The B2 was named by the triathlon press when Jim rolled one of Paula's first frames out. It was painted all matte black with just a basic FELT and EASTON logo on it. There was no fluff, no neon, no wild colors. It was at the time of the Northrop Grumman B-2 Spirit project and the stealth and unique look of the bike mirrored the unique and top secret plane. The B2 was born. When different versions of the B2 were introduced we used descending model names as we did with the F1. There were already other companies using the name "B4" or "B1" so we started at B12. Can you name another FELT model that was named after a famous plane? There were a couple others.

-SD


----------



## terbennett (Apr 1, 2006)

SuperdaveFelt said:


> The F1 was named after a popular racing circut in the early 90s. When FELT became more than just a frame builder, the F4, F40, and other models were introduced.
> 
> The DA stands for DUAL AERO. It was the first production Felt bicycle to use an aero downtube, seattube and aero seatpost shape that slipped inside the seat tube. When the DA was reintroduced in 2006 as a carbon chassis, the "DUAL AERO" name stuck because of the Bayonet + Frame aero equation. There has always been just one DA model each model year, not a series of models that share the same frame design and materials.
> 
> ...


The F80. When I bought mine years ago, my friends used to always comment on the name being the same as the fighter plane. Loved the dark pewter color. It actually looked black at times- until I parked it next to my F55. I have never seen another bike in that color before or after that... except for a few other F80s.


----------



## Superdave3T (May 11, 2009)

terbennett said:


> The F80. When I bought mine years ago, my friends used to always comment on the name being the same as the fighter plane. Loved the dark pewter color. It actually looked black at times- until I parked it next to my F55. I have never seen another bike in that color before or after that... except for a few other F80s.

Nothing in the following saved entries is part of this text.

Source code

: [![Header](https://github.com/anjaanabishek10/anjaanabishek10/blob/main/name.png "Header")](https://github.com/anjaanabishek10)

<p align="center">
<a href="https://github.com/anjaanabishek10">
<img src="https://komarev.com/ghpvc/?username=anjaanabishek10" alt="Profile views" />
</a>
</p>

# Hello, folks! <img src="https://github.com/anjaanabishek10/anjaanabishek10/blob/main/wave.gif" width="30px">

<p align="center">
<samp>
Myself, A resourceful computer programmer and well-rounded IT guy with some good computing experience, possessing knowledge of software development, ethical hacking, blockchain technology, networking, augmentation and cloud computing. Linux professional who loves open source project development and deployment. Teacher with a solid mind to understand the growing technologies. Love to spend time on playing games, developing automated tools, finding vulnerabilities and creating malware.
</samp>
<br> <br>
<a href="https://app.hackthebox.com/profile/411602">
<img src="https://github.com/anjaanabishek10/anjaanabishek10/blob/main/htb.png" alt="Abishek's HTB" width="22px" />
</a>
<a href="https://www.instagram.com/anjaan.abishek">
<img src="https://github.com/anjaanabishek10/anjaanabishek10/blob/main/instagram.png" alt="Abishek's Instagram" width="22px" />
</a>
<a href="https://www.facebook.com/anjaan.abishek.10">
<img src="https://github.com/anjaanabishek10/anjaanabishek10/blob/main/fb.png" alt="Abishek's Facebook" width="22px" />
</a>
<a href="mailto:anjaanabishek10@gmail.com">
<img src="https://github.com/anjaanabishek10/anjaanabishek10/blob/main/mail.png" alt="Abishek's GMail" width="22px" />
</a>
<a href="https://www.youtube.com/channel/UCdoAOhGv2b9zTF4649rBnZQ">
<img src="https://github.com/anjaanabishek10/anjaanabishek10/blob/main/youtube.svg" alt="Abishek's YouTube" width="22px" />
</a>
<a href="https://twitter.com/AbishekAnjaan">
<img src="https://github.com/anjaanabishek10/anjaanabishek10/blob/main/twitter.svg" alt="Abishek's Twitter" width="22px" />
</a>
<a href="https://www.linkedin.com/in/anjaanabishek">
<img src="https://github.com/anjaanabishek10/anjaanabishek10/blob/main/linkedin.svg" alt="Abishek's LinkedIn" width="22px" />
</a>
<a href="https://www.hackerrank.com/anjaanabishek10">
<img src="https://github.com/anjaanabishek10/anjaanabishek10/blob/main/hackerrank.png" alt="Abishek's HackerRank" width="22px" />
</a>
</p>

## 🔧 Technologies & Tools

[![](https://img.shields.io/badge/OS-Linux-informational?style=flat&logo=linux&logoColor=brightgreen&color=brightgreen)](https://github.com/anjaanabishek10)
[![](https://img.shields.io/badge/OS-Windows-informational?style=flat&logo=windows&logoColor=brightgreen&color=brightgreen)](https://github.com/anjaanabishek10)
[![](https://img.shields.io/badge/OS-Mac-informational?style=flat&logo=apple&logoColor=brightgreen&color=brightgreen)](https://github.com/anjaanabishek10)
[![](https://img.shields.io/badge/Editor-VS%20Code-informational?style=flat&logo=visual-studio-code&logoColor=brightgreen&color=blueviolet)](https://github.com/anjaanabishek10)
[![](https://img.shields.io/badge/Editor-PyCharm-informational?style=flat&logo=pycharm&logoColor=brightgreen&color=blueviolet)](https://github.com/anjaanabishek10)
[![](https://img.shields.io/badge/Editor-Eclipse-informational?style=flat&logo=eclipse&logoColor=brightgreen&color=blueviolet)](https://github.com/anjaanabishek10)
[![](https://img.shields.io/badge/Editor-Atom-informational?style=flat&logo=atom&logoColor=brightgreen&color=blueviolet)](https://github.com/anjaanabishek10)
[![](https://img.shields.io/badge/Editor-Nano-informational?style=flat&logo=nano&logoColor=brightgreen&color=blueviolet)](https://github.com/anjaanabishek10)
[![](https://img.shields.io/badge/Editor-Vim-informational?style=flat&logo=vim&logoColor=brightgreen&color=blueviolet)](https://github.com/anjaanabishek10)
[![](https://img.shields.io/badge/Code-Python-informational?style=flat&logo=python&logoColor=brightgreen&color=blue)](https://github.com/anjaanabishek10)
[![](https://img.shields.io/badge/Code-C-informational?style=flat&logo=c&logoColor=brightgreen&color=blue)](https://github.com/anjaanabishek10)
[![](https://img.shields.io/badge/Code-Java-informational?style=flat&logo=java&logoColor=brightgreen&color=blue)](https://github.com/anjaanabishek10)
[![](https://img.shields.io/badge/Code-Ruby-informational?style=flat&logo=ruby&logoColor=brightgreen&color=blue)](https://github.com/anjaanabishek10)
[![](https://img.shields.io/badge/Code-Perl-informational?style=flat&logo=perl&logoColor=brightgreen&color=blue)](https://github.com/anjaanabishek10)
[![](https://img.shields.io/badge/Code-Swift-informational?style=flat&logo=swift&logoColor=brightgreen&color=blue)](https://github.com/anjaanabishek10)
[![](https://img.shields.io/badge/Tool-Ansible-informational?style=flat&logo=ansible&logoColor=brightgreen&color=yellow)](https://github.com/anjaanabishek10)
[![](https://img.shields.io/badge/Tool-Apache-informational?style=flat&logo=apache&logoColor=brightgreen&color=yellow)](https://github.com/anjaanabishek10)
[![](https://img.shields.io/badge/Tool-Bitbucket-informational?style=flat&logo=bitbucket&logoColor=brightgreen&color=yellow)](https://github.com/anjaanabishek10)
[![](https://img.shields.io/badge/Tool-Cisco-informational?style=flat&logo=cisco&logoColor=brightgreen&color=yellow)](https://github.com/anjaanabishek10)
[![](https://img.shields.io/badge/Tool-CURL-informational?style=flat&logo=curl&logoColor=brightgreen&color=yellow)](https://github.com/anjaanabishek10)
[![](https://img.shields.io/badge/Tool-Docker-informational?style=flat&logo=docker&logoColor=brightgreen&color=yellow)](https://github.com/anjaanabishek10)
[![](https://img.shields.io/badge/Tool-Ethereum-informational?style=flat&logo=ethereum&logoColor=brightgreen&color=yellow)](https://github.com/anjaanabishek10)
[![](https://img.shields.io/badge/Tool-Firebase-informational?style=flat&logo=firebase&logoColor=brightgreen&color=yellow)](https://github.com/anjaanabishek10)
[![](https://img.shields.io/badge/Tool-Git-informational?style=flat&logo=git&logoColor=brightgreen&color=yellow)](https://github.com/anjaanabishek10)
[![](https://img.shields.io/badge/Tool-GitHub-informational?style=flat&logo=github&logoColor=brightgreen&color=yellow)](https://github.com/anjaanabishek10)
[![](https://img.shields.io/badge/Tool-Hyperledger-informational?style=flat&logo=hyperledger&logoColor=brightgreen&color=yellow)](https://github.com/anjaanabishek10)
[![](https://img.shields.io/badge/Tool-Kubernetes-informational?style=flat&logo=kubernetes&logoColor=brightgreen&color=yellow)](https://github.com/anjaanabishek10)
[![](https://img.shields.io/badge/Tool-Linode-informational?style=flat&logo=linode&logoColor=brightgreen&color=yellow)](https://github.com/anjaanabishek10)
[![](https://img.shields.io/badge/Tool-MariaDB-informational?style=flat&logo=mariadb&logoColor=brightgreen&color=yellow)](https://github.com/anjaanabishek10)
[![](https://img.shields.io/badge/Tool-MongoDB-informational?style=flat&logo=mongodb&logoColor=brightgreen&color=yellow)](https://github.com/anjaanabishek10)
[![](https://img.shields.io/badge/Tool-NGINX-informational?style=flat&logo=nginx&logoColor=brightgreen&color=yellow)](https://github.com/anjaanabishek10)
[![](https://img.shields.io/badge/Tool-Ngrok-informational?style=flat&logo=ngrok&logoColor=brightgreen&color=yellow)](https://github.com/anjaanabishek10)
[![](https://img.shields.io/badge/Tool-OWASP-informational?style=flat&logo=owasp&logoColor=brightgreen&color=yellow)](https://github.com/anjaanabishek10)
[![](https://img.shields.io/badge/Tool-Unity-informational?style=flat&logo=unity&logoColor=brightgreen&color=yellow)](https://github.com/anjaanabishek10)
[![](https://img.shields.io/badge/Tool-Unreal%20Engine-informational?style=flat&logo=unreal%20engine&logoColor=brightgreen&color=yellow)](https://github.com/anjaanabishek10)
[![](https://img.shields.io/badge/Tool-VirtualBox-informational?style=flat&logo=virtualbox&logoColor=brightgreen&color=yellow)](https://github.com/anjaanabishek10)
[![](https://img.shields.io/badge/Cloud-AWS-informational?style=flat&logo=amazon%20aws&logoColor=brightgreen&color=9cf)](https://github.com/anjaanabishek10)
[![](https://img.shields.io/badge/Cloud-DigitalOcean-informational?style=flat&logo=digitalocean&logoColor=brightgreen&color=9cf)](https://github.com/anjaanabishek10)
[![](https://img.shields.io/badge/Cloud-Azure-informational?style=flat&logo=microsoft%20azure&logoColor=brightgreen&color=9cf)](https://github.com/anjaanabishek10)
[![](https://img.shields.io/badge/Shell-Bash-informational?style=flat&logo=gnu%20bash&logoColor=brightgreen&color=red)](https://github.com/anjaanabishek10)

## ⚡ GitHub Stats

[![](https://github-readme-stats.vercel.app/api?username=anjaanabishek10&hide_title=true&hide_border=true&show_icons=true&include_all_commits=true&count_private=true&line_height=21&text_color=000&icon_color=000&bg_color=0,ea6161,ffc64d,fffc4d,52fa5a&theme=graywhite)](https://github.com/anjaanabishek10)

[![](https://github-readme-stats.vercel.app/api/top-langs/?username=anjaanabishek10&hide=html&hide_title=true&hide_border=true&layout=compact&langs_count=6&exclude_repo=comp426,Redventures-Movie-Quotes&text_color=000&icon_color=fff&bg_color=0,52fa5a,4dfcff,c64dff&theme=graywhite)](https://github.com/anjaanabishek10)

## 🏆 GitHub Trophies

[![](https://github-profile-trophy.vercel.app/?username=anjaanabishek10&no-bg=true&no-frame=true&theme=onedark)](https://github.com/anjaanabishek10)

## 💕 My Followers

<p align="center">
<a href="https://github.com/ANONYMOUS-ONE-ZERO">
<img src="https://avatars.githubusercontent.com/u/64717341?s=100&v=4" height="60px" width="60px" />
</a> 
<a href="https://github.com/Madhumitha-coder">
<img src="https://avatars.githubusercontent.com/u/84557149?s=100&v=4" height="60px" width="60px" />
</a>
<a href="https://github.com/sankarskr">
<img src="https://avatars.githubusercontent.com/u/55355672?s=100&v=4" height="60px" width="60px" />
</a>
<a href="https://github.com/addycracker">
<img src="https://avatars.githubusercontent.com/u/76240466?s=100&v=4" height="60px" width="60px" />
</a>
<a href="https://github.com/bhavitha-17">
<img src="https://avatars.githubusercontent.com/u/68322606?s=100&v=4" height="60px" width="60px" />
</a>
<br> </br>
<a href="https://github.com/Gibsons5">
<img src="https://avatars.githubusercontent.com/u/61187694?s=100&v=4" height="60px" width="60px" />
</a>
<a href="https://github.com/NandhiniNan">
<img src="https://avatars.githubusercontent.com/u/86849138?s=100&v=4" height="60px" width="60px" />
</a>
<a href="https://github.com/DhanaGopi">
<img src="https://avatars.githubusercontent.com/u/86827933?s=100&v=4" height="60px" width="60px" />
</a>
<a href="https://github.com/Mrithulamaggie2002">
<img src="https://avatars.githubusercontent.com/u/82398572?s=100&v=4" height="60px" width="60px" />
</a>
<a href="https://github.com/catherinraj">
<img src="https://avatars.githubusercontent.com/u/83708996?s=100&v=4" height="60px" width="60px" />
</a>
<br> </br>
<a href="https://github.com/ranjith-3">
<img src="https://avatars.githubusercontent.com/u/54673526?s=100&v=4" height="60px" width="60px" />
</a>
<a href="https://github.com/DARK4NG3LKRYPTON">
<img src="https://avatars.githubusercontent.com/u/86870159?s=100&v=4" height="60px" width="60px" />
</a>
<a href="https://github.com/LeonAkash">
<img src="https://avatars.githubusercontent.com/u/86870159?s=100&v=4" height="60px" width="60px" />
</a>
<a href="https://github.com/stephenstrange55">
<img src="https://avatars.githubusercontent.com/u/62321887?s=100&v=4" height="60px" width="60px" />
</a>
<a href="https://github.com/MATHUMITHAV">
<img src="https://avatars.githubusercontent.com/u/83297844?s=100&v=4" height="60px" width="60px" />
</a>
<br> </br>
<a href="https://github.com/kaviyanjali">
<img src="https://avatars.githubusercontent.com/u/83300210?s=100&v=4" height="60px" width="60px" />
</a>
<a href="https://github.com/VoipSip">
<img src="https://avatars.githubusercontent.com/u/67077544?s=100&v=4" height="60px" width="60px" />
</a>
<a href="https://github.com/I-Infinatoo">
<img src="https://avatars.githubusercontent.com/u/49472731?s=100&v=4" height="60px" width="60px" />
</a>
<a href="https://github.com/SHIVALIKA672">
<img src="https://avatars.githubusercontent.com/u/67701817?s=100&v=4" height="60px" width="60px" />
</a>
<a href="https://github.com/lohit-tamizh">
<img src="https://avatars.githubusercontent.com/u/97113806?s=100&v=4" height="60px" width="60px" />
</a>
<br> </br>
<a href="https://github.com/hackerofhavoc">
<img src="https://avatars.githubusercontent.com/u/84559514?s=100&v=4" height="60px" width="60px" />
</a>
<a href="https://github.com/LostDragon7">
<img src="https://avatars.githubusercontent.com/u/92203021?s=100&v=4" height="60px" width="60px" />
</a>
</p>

Along with the F80, the Dura Ace equipped F30, SRD81, and one of our Compulsion MTBs used that liquid nickel color. You might see it again in 2012.

-SD


----------



## Don4 (Jul 29, 2010)

Probably just a coincidence....based on SD's previous discussion of the F1 et al....

F4 (Phantom)?
F5 (Tiger II)?

I was hoping I could find a F100 (Voodoo) somewhere in your past line up, but that may have been wishful thinking! I keep hoping for a Felt F113 RBR Felt Forum Special Edition / SD Signature edition. 113 being the forum number of this forum.


----------



## cydswipe (Mar 7, 2002)

Fools
Everywhere
Like 
Treks
? 
Make an F-14 with some sort of sweepable carbon technology. There, I set the bar.


----------



## Superdave3T (May 11, 2009)

Don4 said:


> Probably just a coincidence....based on SD's previous discussion of the F1 et al....
> 
> F4 (Phantom)?
> F5 (Tiger II)?
> ...



We had an F100 in 2005 I think.

-SD


----------



## terbennett (Apr 1, 2006)

SuperdaveFelt said:


> Along with the F80, the Dura Ace equipped F30, SRD81, and one of our Compulsion MTBs used that liquid nickel color. You might see it again in 2012.
> 
> -SD


Wow! I never knew that the Compulsion was offered in that color!! I now recall see the SRD81 not that you've mentioned it and I never even knew that there was an F30. F35, but not F30. I looked it up on Bikepedia and it looks to be similarly spec'd to my F55 but in a triple and with a 9 speed system. Beautiful bike regardless. I hope to see it again in 2012. That color is gorgeous!


----------



## terbennett (Apr 1, 2006)

SuperdaveFelt said:


> We had an F100 in 2005 I think.
> 
> -SD


Have you seen this:

http://www.tri-sports.com/f22raptor.html

Was this done by Felt or by the shop?


----------